To help produce a positive interaction you must be able to "get the patient on your side". This means that you must make everything go as well as possible. You should not show embarrassment when they present to you with something horrible. Chances are that they are already very embarrassed and how you deal with that can either make things better or worse.

What not to do:

  • Never assume - "I know that is hard"
  • Never ignore the problem
  • Do not show embarrassment

What to always do:

  • Acknowledge - "I hear that can be difficult..."
  • Show you understand
  • Be confident
  • Address the issue, but do not promise

Heirarchy, Honesty & The Law


  • Life or death situation
  • Patient safety
  • The law
  • Loyalty to your workmates/family

Unless someone is about to die or there is an emergency procedure that requires immediate attention then you cannot break the law. Basically, being a Doctor gives you no special powers nor does it exclude you from any law. The only reasonable time that a Doctor can break the law is when it is reasonable for any citizen to break the law.

Never break the law
Never break the law
Never break the law!

You may require permission to do some procedure which is very dangerous and could go wrong. If you are in the middle of the jungle and the patient will die without it then you should do what you can to the best of your abilities. This is an example of where you should break the law/rules. Where it says "the patient will die without it" is a bit of a hint.

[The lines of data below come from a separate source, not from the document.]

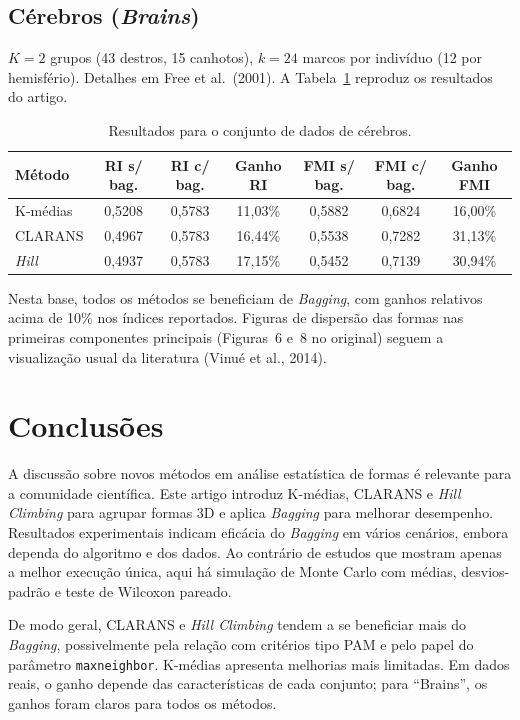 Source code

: \documentclass[11pt,a4paper]{article}
\begin{document}
\subsection{Cérebros (\emph{Brains})}

$K=2$ grupos (43 destros, 15 canhotos), $k=24$ marcos por indivíduo (12 por hemisfério). Detalhes em Free et al.\ (2001). A Tabela~\ref{tab:cerebros} reproduz os resultados do artigo.

\begin{table}[ht]\centering
\caption{Resultados para o conjunto de dados de cérebros.}
\label{tab:cerebros}
\begin{tabular}{lcccccc}
\toprule
Método & RI s/ bag. & RI c/ bag. & Ganho RI & FMI s/ bag. & FMI c/ bag. & Ganho FMI \\
\midrule
K-médias      & 0{,}5208 & 0{,}5783 & 11{,}03\% & 0{,}5882 & 0{,}6824 & 16{,}00\% \\
CLARANS       & 0{,}4967 & 0{,}5783 & 16{,}44\% & 0{,}5538 & 0{,}7282 & 31{,}13\% \\
\emph{Hill}   & 0{,}4937 & 0{,}5783 & 17{,}15\% & 0{,}5452 & 0{,}7139 & 30{,}94\% \\
\bottomrule
\end{tabular}
\end{table}

Nesta base, todos os métodos se beneficiam de \emph{Bagging}, com ganhos relativos acima de 10\% nos índices reportados. Figuras de dispersão das formas nas primeiras componentes principais (Figuras~6 e~8 no original) seguem a visualização usual da literatura (Vinué et al., 2014).

\section{Conclusões}\label{sec:conclusoes}

A discussão sobre novos métodos em análise estatística de formas é relevante para a comunidade científica. Este artigo introduz K-médias, CLARANS e \emph{Hill Climbing} para agrupar formas 3D e aplica \emph{Bagging} para melhorar desempenho. Resultados experimentais indicam eficácia do \emph{Bagging} em vários cenários, embora dependa do algoritmo e dos dados. Ao contrário de estudos que mostram apenas a melhor execução única, aqui há simulação de Monte Carlo com médias, desvios-padrão e teste de Wilcoxon pareado.

De modo geral, CLARANS e \emph{Hill Climbing} tendem a se beneficiar mais do \emph{Bagging}, possivelmente pela relação com critérios tipo PAM e pelo papel do parâmetro \texttt{maxneighbor}. K-médias apresenta melhorias mais limitadas. Em dados reais, o ganho depende das características de cada conjunto; para ``Brains'', os ganhos foram claros para todos os métodos.
\end{document}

UMAT will question your morals. You should be prepared to do what is right!

When you are working with someone, you may feel a sense of allegiance to them, but deny that and report them if they screw up! If someone steals, lies, cheats, does anything morally questionable then report them. What you would personally do in reality is irrelevant.

You should be in favour of sending granny to the gallows for going 61 kms per hour. Get your best friend and boss fired for pocketing a syringe to take home - even if he claims that it is to help someone. You are not there to make judgements about the judicial system and the penalties that will be enforced. You are not there to remain loyal to your partners no-matter-what.

The point is that you are not supposed to be making complex moral judgements, you are there to report wrongdoing and then move on. The appropriate medical councils will deal with your friend who pocketed the syringe, and they may let him go. The police can deal with Granny. You are there to lump things into appropriate or inappropriate response.

UMAT will not give you black and white. There will not be a setting where someone is running rampant around the hospital with a machette and ask you if this is wrong or right. The questions will be much more subtle, in that gray area between "clearly right" and "clearly wrong". But remember this is a MCQ. There are no half answers. A few possibilities may make sense to you, but there is only ONE answer. Choose the one your morally superior, compassionate, yet stingy, and unloyal and law-abiding boss would choose.